[Dataset entries]
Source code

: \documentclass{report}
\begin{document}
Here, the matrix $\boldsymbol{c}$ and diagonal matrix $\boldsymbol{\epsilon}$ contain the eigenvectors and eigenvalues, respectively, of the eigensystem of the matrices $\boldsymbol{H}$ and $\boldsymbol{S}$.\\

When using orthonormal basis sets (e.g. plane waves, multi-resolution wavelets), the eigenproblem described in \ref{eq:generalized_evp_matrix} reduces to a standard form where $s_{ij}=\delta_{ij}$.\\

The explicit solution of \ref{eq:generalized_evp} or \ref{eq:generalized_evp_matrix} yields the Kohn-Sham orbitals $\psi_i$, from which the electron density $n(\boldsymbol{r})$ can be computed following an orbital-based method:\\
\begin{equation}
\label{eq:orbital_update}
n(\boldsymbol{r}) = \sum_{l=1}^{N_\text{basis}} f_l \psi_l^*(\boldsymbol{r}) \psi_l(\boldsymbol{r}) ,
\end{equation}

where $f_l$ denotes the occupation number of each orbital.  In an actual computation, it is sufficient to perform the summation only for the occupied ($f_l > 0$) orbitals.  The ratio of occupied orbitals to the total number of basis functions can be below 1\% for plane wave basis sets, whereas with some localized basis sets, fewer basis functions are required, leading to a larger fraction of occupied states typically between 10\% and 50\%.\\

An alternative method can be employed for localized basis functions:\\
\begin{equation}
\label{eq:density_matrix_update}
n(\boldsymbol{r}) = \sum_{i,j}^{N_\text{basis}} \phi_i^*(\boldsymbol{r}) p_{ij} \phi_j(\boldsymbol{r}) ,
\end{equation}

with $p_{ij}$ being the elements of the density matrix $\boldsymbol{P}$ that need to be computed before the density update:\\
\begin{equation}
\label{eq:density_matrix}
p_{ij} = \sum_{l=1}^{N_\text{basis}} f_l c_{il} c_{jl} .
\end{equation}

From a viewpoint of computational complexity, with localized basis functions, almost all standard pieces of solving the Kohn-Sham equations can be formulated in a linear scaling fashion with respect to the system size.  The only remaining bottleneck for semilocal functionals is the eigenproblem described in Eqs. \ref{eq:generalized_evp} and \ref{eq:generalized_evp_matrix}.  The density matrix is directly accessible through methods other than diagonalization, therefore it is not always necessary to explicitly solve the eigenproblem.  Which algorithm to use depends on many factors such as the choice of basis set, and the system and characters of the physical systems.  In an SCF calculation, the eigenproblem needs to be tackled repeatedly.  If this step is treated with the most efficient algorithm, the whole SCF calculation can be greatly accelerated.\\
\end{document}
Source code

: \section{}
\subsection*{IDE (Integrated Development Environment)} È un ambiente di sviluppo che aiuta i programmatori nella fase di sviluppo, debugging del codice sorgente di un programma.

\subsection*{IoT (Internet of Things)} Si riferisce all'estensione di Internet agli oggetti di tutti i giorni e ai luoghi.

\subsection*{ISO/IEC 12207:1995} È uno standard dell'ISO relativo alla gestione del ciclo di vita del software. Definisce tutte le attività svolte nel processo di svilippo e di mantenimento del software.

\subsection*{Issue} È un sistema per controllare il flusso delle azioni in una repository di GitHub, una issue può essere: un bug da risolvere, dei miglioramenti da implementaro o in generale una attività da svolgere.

▶ [Problem details] Retrieve each line from the records above where the word "label" occurs.

▶ [Result for this task]
\label{eq:orbital_update}
\label{eq:density_matrix_update}
\label{eq:density_matrix}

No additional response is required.